**** Input material
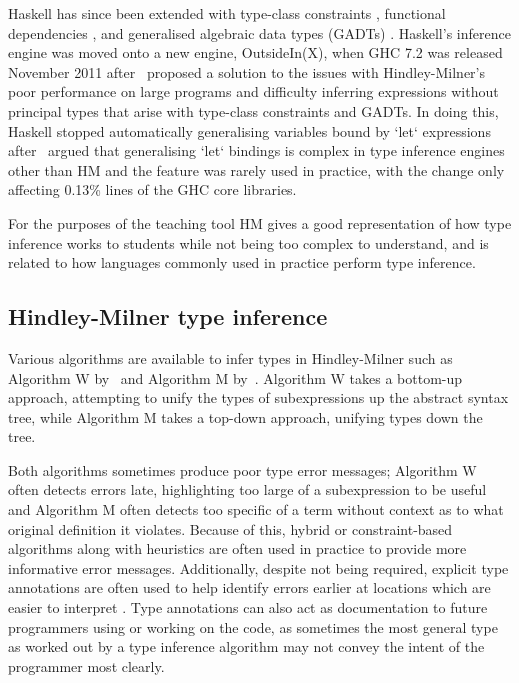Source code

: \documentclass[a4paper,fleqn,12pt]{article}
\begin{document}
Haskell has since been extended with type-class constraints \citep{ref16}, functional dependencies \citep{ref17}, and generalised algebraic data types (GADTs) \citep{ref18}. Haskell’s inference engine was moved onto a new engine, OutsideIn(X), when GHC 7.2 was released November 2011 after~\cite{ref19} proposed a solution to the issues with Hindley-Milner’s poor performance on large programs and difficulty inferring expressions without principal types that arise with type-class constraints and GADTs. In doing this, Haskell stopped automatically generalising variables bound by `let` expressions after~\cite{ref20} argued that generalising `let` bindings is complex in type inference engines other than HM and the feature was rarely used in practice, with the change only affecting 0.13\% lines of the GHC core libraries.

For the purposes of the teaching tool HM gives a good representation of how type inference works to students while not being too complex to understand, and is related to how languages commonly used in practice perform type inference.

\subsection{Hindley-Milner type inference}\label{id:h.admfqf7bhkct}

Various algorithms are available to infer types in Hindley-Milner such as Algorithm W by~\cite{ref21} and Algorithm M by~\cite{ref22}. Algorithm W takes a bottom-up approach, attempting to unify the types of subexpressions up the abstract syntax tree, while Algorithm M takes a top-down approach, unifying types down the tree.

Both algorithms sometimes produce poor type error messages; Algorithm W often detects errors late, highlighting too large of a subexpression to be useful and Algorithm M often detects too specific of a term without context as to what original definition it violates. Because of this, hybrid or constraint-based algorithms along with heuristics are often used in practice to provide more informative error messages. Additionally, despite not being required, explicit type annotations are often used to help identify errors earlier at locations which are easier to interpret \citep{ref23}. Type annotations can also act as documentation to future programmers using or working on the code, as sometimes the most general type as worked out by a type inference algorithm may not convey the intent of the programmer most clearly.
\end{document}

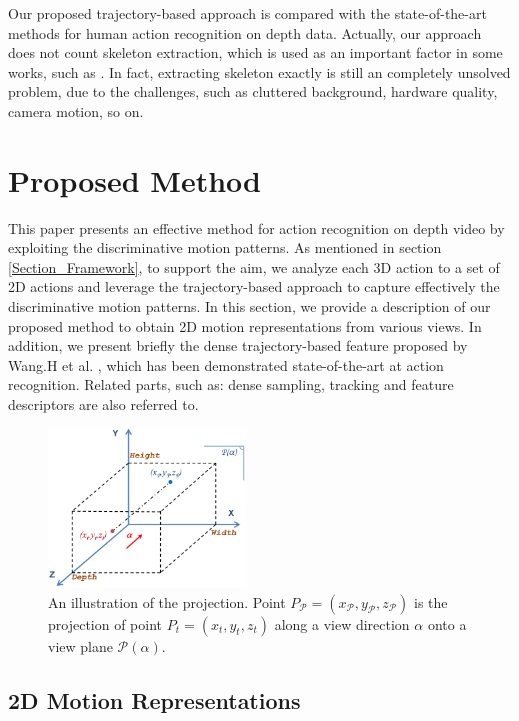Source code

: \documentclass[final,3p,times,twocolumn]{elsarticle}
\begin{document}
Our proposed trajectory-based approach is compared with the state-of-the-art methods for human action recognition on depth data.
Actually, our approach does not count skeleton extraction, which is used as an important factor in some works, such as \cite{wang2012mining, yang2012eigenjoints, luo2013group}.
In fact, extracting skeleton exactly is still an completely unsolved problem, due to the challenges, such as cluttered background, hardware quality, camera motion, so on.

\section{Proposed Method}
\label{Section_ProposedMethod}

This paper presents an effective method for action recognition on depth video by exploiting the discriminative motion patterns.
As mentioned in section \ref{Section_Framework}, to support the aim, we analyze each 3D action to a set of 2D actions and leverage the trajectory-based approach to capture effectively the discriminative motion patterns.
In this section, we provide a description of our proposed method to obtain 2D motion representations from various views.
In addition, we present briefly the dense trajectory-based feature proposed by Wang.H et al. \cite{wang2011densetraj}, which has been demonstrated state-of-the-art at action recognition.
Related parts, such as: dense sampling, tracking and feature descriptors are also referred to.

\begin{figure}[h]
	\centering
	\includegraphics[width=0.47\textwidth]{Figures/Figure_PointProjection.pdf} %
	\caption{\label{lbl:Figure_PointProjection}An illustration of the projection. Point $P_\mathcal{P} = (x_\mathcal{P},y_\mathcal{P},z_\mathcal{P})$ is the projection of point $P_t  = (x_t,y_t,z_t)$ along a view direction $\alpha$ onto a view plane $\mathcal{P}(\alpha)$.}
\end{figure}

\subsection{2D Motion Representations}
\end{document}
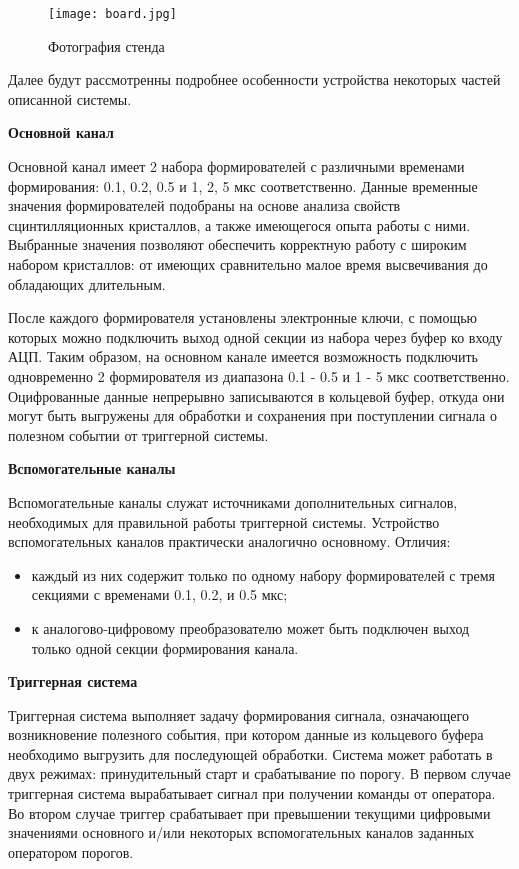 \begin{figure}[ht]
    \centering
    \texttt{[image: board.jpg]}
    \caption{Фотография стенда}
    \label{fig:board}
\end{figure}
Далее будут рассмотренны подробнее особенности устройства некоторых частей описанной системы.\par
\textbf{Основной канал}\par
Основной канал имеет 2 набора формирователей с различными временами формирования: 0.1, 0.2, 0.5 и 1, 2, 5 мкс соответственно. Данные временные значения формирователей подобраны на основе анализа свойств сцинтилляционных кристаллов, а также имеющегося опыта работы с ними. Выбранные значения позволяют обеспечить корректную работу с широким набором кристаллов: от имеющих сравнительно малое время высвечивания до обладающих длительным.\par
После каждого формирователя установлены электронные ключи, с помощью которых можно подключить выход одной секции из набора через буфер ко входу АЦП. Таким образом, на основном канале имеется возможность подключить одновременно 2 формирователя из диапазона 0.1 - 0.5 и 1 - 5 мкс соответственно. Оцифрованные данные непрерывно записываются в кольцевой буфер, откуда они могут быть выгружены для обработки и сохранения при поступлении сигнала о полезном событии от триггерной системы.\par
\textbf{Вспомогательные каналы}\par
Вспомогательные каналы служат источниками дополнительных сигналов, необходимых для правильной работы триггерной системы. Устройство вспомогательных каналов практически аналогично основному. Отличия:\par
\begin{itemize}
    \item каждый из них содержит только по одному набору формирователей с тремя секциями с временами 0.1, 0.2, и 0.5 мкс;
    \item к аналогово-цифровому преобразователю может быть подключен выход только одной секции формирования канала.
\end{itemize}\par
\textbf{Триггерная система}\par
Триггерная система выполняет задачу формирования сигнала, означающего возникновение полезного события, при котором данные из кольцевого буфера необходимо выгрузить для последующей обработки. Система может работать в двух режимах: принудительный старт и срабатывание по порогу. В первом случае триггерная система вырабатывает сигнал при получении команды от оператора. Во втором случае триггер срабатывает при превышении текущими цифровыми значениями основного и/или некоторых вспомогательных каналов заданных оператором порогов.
********
**Your task**
Across the whole listing, show each line where the word "depth" occurs.

**Reply**
Our proposed trajectory-based approach is compared with the state-of-the-art methods for human action recognition on depth data.
This paper presents an effective method for action recognition on depth video by exploiting the discriminative motion patterns.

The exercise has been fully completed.